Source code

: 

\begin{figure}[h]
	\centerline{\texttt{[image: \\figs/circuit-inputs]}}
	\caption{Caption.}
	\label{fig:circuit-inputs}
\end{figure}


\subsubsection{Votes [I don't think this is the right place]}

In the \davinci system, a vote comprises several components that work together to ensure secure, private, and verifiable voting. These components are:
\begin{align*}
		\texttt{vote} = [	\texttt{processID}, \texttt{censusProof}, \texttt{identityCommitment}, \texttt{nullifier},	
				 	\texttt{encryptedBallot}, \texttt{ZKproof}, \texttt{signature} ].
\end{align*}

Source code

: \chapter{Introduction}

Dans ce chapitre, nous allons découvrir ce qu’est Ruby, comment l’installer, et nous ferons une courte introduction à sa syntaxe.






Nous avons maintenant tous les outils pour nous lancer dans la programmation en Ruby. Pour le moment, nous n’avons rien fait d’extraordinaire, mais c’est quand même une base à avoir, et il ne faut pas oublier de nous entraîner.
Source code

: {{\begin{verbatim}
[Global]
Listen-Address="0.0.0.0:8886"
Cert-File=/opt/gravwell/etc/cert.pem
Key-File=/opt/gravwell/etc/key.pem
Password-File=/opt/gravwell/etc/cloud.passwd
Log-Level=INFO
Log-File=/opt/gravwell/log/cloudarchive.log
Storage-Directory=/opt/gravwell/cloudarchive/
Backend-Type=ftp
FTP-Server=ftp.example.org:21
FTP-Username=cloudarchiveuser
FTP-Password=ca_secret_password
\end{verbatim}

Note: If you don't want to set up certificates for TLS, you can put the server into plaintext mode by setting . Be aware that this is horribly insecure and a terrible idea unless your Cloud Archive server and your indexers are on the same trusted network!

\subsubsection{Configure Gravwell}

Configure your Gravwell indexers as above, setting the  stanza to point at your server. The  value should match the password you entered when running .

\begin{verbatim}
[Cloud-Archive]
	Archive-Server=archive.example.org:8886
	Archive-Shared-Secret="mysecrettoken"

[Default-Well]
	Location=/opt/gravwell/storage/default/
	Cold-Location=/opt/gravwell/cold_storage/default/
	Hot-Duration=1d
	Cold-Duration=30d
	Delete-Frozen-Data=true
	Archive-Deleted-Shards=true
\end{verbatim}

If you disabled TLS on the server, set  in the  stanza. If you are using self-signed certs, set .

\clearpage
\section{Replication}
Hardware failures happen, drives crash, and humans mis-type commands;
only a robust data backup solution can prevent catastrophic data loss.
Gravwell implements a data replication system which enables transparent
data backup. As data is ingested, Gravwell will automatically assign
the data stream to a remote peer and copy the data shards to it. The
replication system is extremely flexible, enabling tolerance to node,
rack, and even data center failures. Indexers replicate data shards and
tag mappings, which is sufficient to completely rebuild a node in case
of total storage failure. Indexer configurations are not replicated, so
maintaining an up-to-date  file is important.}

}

##############################

#### [ASSIGNMENT]
Of the lines in the listing, some hold the word "node". Report how many, and only that.

#### [YOUR RESPONSE]
2